Две женщины живо разговаривают с кем-то из-за решетки соседней голубятни.
— Всей семьей страдают, — кивнул в их сторону мой случайный попутчик, подельница которого выглядывает из открытого стакана. Ей под тридцать, аккуратно сложена, выкрашена в рыжий цвет, руки с облупившимся ярким маникюром. На миловидном лице под шпаклевку слоится дешевая косметика.
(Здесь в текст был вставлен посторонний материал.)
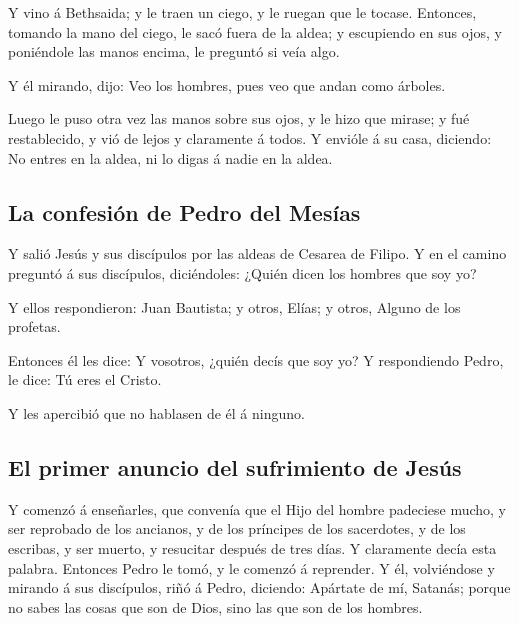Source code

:  Y vino á Bethsaida; y le traen un ciego, y le ruegan que
le tocase.  Entonces, tomando la mano del ciego, le sacó
fuera de la aldea; y escupiendo en sus ojos, y poniéndole las manos
encima, le preguntó si veía algo.

 Y él mirando, dijo: Veo los hombres, pues veo que andan
como árboles.

 Luego le puso otra vez las manos sobre sus ojos, y le
hizo que mirase; y fué restablecido, y vió de lejos y claramente á
todos.  Y envióle á su casa, diciendo: No entres en la
aldea, ni lo digas á nadie en la aldea.

\hypertarget{la-confesiuxf3n-de-pedro-del-mesuxedas}{%
\subsection{La confesión de Pedro del
Mesías}\label{la-confesiuxf3n-de-pedro-del-mesuxedas}}

 Y salió Jesús y sus discípulos por las aldeas de Cesarea
de Filipo. Y en el camino preguntó á sus discípulos, diciéndoles: ¿Quién
dicen los hombres que soy yo?

 Y ellos respondieron: Juan Bautista; y otros, Elías; y
otros, Alguno de los profetas.

 Entonces él les dice: Y vosotros, ¿quién decís que soy
yo? Y respondiendo Pedro, le dice: Tú eres el Cristo.

 Y les apercibió que no hablasen de él á ninguno.

\hypertarget{el-primer-anuncio-del-sufrimiento-de-jesuxfas}{%
\subsection{El primer anuncio del sufrimiento de
Jesús}\label{el-primer-anuncio-del-sufrimiento-de-jesuxfas}}

 Y comenzó á enseñarles, que convenía que el Hijo del
hombre padeciese mucho, y ser reprobado de los ancianos, y de los
príncipes de los sacerdotes, y de los escribas, y ser muerto, y
resucitar después de tres días.  Y claramente decía esta
palabra. Entonces Pedro le tomó, y le comenzó á reprender.
 Y él, volviéndose y mirando á sus discípulos, riñó á
Pedro, diciendo: Apártate de mí, Satanás; porque no sabes las cosas que
son de Dios, sino las que son de los hombres.

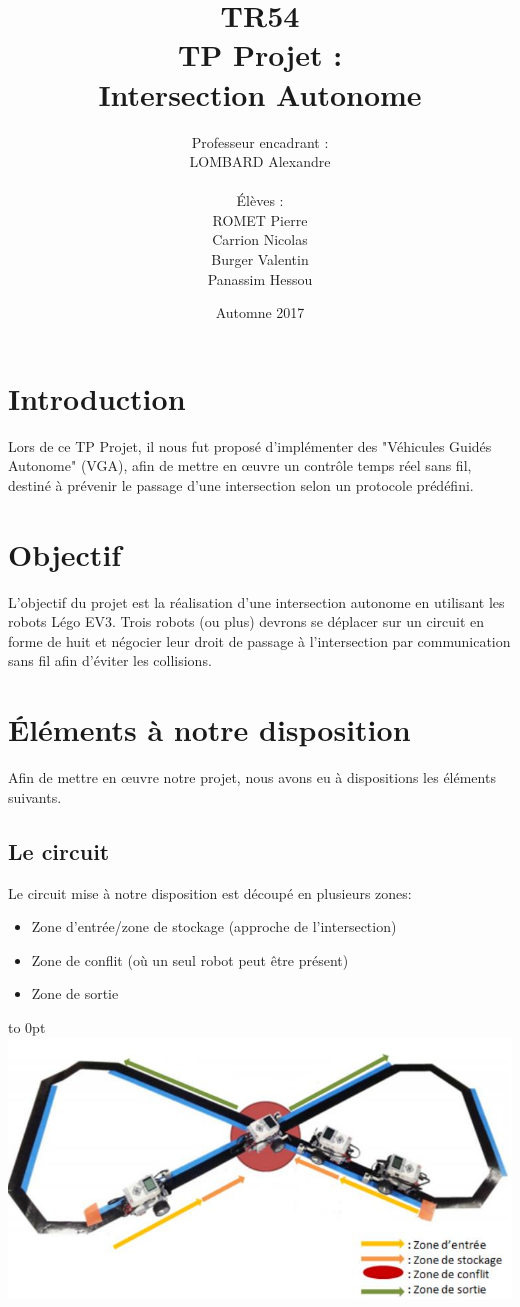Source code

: \documentclass[french,a4paper,12pt]{report}
\title{TR54 \\ TP Projet :\\ Intersection Autonome}
\author{Professeur encadrant :\\LOMBARD Alexandre \\\\ Élèves :\\ROMET Pierre\\Carrion Nicolas\\Burger Valentin\\Panassim Hessou}
\date{Automne 2017}
\begin{document}
\maketitle

\tableofcontents

\part{Introduction}
Lors de ce TP Projet,
il nous fut proposé d'implémenter des "Véhicules Guidés Autonome" (VGA), afin de mettre en œuvre un contrôle
temps réel sans fil, destiné à prévenir le passage d'une intersection selon un protocole prédéfini.

\part{Objectif}
L'objectif du projet est la réalisation d'une intersection autonome en utilisant les robots Légo EV3.
Trois robots (ou plus) devrons se déplacer sur un circuit en forme de huit et négocier leur droit de passage à
l'intersection par communication sans fil afin d'éviter les collisions.

\part{Éléments à notre disposition}
Afin de mettre en œuvre notre projet, nous avons eu à dispositions les éléments suivants.

\chapter{Le circuit}
Le circuit mise à notre disposition est découpé en plusieurs zones:
\begin{itemize}
\item Zone d’entrée/zone de stockage (approche de l’intersection)
\item Zone de conflit (où un seul robot peut être présent)
\item Zone de sortie
\end{itemize}

\hfill\hbox to 0pt{\hss\includegraphics[width=15cm]{circuit.png}\hss}\hfill\null\newline
\end{document}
Природная красота Ольги, так ее звали, безвозвратно выжжена каторжанским клеймом крытки и простого женского горя.
— Брагу ставите? — интересуется у нее подельник.
— Пробовали, не получается. — Оля поджала губы.
— Сама чифиришь, небось? — подмигивает попутчик.
— Бывает, — кокетливо скосилась зэчка.
— Ха! Я смотрю, любишь ты кайфануть! — скалится бродяга.
Но мое внимание больше занимают женщины, названные «семьей». Поразительно разные. Одна лет сорока, торгового кроя, подсушенная алкашой, похожая на чернослив. Вторая — моя ровесница Лена, отличается редкой, не тронутой тюрьмой учительской интеллигентностью, которую подчеркивают скрывающие близорукость очки. Застенчиво улыбалась, то и дело поправляя перемычку диоптрий. Судя по отрывкам разговора, женщины золовки, за решеткой сидел муж учительницы и брат сухофрукта.
Автозак останавливается. Лена достает из маленькой спортивной сумки кружевной пуховый платок, повязывает его поверх прямых светло-русых волос. Смрад рассеивается, затуманивается деревенским маревом: расхлябанная завалинка, запах свежескошенной травы, ворчливое потрескиванье сырых поленьев…
— Сухорукова, на выход, — спугивает туманное виденье худощавый, с большой непропорциональной башкой сержант.
Лена не спеша, с уверенным достоинством, проваливается в вечерние сумерки. Перебирая в памяти текущую криминальную хронику в приложении к увиденному мной семейству, ничего, кроме семейного подряда «Социальная инициатива», по утверждению следствия, шваркнувшего граждан за мифические квадратные метры, в голову не пришло.
Вместо дам к нам посадили мордатого мужика с болезненной одышкой и прописью в лице «устал страдать!».
— С 99/1 никого нет? — первым делом вопросил он.
— Есть, — откликнулся я. — Как звать?
— Александр, — пропыхтел мужик.
— Иван, — назвался я. — Где, с кем сидишь?
— В 507-й. С Сергеем Шимкевичем — директором «Томскнефти», Лом-Али Гайтукаевым по Политковской, Осиным из Литвы, его приняли где-то под Псковом с пятью тысячами таблеток экстази, Олегом Михалевым по орехово-медведковским и кингисеппским Андреем Абрамовым.